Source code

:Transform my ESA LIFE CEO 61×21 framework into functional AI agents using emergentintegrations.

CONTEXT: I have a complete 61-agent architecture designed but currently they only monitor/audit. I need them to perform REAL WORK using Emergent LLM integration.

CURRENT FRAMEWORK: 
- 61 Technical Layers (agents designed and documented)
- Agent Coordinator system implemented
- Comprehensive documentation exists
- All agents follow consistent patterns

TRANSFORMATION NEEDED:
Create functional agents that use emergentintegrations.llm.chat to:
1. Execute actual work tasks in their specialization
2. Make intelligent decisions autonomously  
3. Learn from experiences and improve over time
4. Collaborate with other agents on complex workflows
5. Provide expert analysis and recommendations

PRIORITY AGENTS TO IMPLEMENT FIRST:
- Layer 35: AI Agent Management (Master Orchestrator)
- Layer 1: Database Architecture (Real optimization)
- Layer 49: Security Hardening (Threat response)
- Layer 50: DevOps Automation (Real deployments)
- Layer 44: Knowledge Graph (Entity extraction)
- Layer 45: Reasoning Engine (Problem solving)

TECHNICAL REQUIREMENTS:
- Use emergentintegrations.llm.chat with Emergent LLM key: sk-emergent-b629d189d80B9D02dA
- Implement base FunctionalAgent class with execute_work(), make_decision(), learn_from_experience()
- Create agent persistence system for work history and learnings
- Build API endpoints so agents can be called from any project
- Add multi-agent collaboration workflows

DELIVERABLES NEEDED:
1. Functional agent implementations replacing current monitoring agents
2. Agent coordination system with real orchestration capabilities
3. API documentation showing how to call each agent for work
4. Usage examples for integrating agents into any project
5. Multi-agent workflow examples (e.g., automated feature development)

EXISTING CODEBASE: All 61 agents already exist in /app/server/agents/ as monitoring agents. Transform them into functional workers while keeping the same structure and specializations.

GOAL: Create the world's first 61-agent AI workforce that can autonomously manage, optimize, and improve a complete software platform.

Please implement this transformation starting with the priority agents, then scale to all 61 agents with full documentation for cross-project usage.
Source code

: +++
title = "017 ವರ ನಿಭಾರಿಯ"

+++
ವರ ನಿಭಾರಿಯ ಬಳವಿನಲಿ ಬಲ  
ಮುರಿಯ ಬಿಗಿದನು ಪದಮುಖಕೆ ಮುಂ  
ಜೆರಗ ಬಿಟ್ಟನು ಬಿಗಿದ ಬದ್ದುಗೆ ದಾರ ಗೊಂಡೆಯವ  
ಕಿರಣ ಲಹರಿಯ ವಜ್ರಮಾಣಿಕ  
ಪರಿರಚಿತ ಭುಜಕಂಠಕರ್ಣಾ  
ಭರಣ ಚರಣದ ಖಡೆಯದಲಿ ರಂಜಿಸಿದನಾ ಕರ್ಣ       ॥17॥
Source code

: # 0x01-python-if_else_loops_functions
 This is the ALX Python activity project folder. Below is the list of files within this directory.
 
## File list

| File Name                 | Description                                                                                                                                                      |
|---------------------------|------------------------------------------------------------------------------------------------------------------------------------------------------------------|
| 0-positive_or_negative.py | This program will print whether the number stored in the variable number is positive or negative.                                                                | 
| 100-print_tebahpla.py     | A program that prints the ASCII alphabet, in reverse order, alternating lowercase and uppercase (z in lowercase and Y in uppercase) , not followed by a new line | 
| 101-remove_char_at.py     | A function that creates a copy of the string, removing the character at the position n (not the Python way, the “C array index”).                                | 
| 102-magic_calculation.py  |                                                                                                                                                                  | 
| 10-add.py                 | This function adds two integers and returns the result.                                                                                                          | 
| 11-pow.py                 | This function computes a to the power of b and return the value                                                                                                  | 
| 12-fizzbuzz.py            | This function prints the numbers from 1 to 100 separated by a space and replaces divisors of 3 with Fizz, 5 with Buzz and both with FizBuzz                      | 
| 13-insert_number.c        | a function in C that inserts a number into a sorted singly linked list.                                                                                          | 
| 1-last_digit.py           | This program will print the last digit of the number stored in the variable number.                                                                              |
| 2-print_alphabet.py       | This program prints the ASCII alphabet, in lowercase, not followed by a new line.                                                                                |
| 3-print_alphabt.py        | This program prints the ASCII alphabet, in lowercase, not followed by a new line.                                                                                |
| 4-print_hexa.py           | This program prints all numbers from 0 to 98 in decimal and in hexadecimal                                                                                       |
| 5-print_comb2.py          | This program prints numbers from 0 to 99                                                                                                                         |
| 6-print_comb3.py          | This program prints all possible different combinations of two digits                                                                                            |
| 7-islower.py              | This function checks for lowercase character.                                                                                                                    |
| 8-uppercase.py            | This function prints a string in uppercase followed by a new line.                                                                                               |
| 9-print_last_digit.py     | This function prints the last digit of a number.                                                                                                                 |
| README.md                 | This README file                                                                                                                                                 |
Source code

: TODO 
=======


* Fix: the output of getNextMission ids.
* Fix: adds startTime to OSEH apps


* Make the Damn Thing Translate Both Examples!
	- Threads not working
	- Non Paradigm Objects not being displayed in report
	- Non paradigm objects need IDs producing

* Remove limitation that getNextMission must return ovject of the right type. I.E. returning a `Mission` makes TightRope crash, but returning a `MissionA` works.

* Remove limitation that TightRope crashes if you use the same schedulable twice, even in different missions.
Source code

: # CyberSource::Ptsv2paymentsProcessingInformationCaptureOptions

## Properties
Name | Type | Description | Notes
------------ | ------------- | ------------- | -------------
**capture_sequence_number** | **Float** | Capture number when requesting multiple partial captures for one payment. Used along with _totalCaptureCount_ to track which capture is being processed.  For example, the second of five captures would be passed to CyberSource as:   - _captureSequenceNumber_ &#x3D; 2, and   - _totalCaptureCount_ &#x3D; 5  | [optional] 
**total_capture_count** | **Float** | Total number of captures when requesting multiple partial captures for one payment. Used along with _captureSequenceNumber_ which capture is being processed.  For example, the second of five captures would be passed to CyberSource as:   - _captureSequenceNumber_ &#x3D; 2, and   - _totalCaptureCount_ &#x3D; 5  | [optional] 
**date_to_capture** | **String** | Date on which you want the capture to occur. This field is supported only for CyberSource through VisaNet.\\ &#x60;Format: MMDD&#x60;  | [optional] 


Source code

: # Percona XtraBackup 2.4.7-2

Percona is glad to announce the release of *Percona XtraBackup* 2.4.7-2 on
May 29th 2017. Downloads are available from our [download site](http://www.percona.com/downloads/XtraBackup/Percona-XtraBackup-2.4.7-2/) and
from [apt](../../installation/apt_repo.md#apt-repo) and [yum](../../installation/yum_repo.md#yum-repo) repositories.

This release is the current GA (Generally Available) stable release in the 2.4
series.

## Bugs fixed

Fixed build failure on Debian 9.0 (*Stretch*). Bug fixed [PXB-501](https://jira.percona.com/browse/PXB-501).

▸ The problem:
Your response must contain all of the records, copied exactly.

▸ Written response:
Source code

:Transform my ESA LIFE CEO 61×21 framework into functional AI agents using emergentintegrations.

CONTEXT: I have a complete 61-agent architecture designed but currently they only monitor/audit. I need them to perform REAL WORK using Emergent LLM integration.

CURRENT FRAMEWORK: 
- 61 Technical Layers (agents designed and documented)
- Agent Coordinator system implemented
- Comprehensive documentation exists
- All agents follow consistent patterns

TRANSFORMATION NEEDED:
Create functional agents that use emergentintegrations.llm.chat to:
1. Execute actual work tasks in their specialization
2. Make intelligent decisions autonomously  
3. Learn from experiences and improve over time
4. Collaborate with other agents on complex workflows
5. Provide expert analysis and recommendations

PRIORITY AGENTS TO IMPLEMENT FIRST:
- Layer 35: AI Agent Management (Master Orchestrator)
- Layer 1: Database Architecture (Real optimization)
- Layer 49: Security Hardening (Threat response)
- Layer 50: DevOps Automation (Real deployments)
- Layer 44: Knowledge Graph (Entity extraction)
- Layer 45: Reasoning Engine (Problem solving)

TECHNICAL REQUIREMENTS:
- Use emergentintegrations.llm.chat with Emergent LLM key: sk-emergent-b629d189d80B9D02dA
- Implement base FunctionalAgent class with execute_work(), make_decision(), learn_from_experience()
- Create agent persistence system for work history and learnings
- Build API endpoints so agents can be called from any project
- Add multi-agent collaboration workflows

DELIVERABLES NEEDED:
1. Functional agent implementations replacing current monitoring agents
2. Agent coordination system with real orchestration capabilities
3. API documentation showing how to call each agent for work
4. Usage examples for integrating agents into any project
5. Multi-agent workflow examples (e.g., automated feature development)

EXISTING CODEBASE: All 61 agents already exist in /app/server/agents/ as monitoring agents. Transform them into functional workers while keeping the same structure and specializations.

GOAL: Create the world's first 61-agent AI workforce that can autonomously manage, optimize, and improve a complete software platform.

Please implement this transformation starting with the priority agents, then scale to all 61 agents with full documentation for cross-project usage.
Source code

: +++
title = "017 ವರ ನಿಭಾರಿಯ"

+++
ವರ ನಿಭಾರಿಯ ಬಳವಿನಲಿ ಬಲ  
ಮುರಿಯ ಬಿಗಿದನು ಪದಮುಖಕೆ ಮುಂ  
ಜೆರಗ ಬಿಟ್ಟನು ಬಿಗಿದ ಬದ್ದುಗೆ ದಾರ ಗೊಂಡೆಯವ  
ಕಿರಣ ಲಹರಿಯ ವಜ್ರಮಾಣಿಕ  
ಪರಿರಚಿತ ಭುಜಕಂಠಕರ್ಣಾ  
ಭರಣ ಚರಣದ ಖಡೆಯದಲಿ ರಂಜಿಸಿದನಾ ಕರ್ಣ       ॥17॥
Source code

: # 0x01-python-if_else_loops_functions
 This is the ALX Python activity project folder. Below is the list of files within this directory.
 
## File list

| File Name                 | Description                                                                                                                                                      |
|---------------------------|------------------------------------------------------------------------------------------------------------------------------------------------------------------|
| 0-positive_or_negative.py | This program will print whether the number stored in the variable number is positive or negative.                                                                | 
| 100-print_tebahpla.py     | A program that prints the ASCII alphabet, in reverse order, alternating lowercase and uppercase (z in lowercase and Y in uppercase) , not followed by a new line | 
| 101-remove_char_at.py     | A function that creates a copy of the string, removing the character at the position n (not the Python way, the “C array index”).                                | 
| 102-magic_calculation.py  |                                                                                                                                                                  | 
| 10-add.py                 | This function adds two integers and returns the result.                                                                                                          | 
| 11-pow.py                 | This function computes a to the power of b and return the value                                                                                                  | 
| 12-fizzbuzz.py            | This function prints the numbers from 1 to 100 separated by a space and replaces divisors of 3 with Fizz, 5 with Buzz and both with FizBuzz                      | 
| 13-insert_number.c        | a function in C that inserts a number into a sorted singly linked list.                                                                                          | 
| 1-last_digit.py           | This program will print the last digit of the number stored in the variable number.                                                                              |
| 2-print_alphabet.py       | This program prints the ASCII alphabet, in lowercase, not followed by a new line.                                                                                |
| 3-print_alphabt.py        | This program prints the ASCII alphabet, in lowercase, not followed by a new line.                                                                                |
| 4-print_hexa.py           | This program prints all numbers from 0 to 98 in decimal and in hexadecimal                                                                                       |
| 5-print_comb2.py          | This program prints numbers from 0 to 99                                                                                                                         |
| 6-print_comb3.py          | This program prints all possible different combinations of two digits                                                                                            |
| 7-islower.py              | This function checks for lowercase character.                                                                                                                    |
| 8-uppercase.py            | This function prints a string in uppercase followed by a new line.                                                                                               |
| 9-print_last_digit.py     | This function prints the last digit of a number.                                                                                                                 |
| README.md                 | This README file                                                                                                                                                 |
Source code

: TODO 
=======


* Fix: the output of getNextMission ids.
* Fix: adds startTime to OSEH apps


* Make the Damn Thing Translate Both Examples!
	- Threads not working
	- Non Paradigm Objects not being displayed in report
	- Non paradigm objects need IDs producing

* Remove limitation that getNextMission must return ovject of the right type. I.E. returning a `Mission` makes TightRope crash, but returning a `MissionA` works.

* Remove limitation that TightRope crashes if you use the same schedulable twice, even in different missions.
Source code

: # CyberSource::Ptsv2paymentsProcessingInformationCaptureOptions

## Properties
Name | Type | Description | Notes
------------ | ------------- | ------------- | -------------
**capture_sequence_number** | **Float** | Capture number when requesting multiple partial captures for one payment. Used along with _totalCaptureCount_ to track which capture is being processed.  For example, the second of five captures would be passed to CyberSource as:   - _captureSequenceNumber_ &#x3D; 2, and   - _totalCaptureCount_ &#x3D; 5  | [optional] 
**total_capture_count** | **Float** | Total number of captures when requesting multiple partial captures for one payment. Used along with _captureSequenceNumber_ which capture is being processed.  For example, the second of five captures would be passed to CyberSource as:   - _captureSequenceNumber_ &#x3D; 2, and   - _totalCaptureCount_ &#x3D; 5  | [optional] 
**date_to_capture** | **String** | Date on which you want the capture to occur. This field is supported only for CyberSource through VisaNet.\\ &#x60;Format: MMDD&#x60;  | [optional] 


Source code

: # Percona XtraBackup 2.4.7-2

Percona is glad to announce the release of *Percona XtraBackup* 2.4.7-2 on
May 29th 2017. Downloads are available from our [download site](http://www.percona.com/downloads/XtraBackup/Percona-XtraBackup-2.4.7-2/) and
from [apt](../../installation/apt_repo.md#apt-repo) and [yum](../../installation/yum_repo.md#yum-repo) repositories.

This release is the current GA (Generally Available) stable release in the 2.4
series.

## Bugs fixed

Fixed build failure on Debian 9.0 (*Stretch*). Bug fixed [PXB-501](https://jira.percona.com/browse/PXB-501).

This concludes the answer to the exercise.